Based Upon creates very special things. It’s also something of an enigma. ‘We are not so concerned with how we are labelled,’ says its co-founder, Ian Abell. ‘It’s more about what, how and why we make.’ Perhaps ‘atelier’ gets close or you may give the collective endeavour a single anthropomorphic identity as ‘an artist’. It is the sum of its parts: an aggregation of the talents of its artists, designers and engineers at any one time. Many of its current tribe joined as apprentices over a decade ago and have never left.
After riding the storm of pandemic uncertainty, the team is once again thriving and is busier than ever. It is currently completing its largest ever sculpture at 16 metres high for a high profile project in Abu Dhabi. At a smaller scale Based Upon is continuing its partnership with Rolls Royce, creating artworks inside the Phantom Gallery for Rolls Royce clients who desire the ultimate in bespoke. Its collaboration with Steinway and Sons, developed over 3 years, has resulted in a new piano, which will unveil in early 2022 and builds on the success of Based Upon’s much loved piano, The Baby.
Based Upon undertakes some epic works. Completed last month, A Life in Work was three years in the making. It is a vast engraving in bronze depicting the story of a father whose heroic efforts built a family empire. Layered within a collage of metals it is a work of legacy, allowing the family to honour and remember him as it hangs in their family office in Dallas. At four metres by two metres it depicts 100 years of history, capturing narrative details within a rich tapestry which balances detail with abstract essence.
It is the latest in a series following the ten-metre-high bronze A Grain of Rice, which HSBC chose to commemorate its 150th year, and the impressive engraved history Based Upon created for Tiffany & Co.’s 175th anniversary. Similar works grace private collections in Los Angeles, Mumbai, Moscow and London.
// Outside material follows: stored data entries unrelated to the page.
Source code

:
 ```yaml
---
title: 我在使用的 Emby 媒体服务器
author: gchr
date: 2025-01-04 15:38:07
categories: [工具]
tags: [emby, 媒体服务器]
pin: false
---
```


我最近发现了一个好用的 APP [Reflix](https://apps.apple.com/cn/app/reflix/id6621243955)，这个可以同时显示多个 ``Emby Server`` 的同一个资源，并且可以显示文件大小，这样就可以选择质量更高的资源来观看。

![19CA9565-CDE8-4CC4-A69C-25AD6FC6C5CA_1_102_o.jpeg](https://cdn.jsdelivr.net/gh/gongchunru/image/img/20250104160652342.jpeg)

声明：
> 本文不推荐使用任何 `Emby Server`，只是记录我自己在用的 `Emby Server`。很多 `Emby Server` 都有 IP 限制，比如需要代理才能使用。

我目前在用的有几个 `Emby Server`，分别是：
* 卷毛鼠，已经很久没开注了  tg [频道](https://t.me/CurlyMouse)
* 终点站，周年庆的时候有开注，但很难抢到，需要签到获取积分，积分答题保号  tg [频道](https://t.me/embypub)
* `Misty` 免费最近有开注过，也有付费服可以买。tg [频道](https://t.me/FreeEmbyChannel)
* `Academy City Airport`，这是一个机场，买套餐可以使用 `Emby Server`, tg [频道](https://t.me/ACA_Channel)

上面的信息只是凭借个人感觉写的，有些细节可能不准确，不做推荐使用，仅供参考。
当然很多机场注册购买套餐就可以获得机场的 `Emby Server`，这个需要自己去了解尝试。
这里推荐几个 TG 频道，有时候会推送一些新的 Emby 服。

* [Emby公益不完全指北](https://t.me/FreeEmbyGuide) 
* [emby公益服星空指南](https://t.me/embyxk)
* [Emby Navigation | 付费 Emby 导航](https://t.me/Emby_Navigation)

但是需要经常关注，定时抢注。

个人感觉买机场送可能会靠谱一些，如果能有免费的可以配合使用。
An immersive piece, Amma, delighted viewers internationally in 2021, showing at the Eye of the Collector art fair in London during the summer and was also at Volte Art Projects, Dubai, in the winter. The work honours ancient landscapes and uses light and sound frequencies to return the viewer to a peaceful state of rest. It takes about three minutes of sitting with the work to reach a deep meditative state without a need for meditation experience: a gift indeed at these turbulent times.
It is also breathing life into its Conscious Making manifesto. Abell says, ‘It’s about bringing the same level of care and attention that we bring to an artwork to all aspects of our making process and to who we partner with.’ Their current Conscious Making offset project is supporting a biodiversity regeneration project in Catalonia. Its aim is to heal the land and those who visit and is under the guardianship of some of the disciples from Based Upon’s ‘Last Supper’ sculpture. ‘It’s a special place,’ says Abell, ‘it resonates with something beyond the norm.’ A bit like a Based Upon creation then.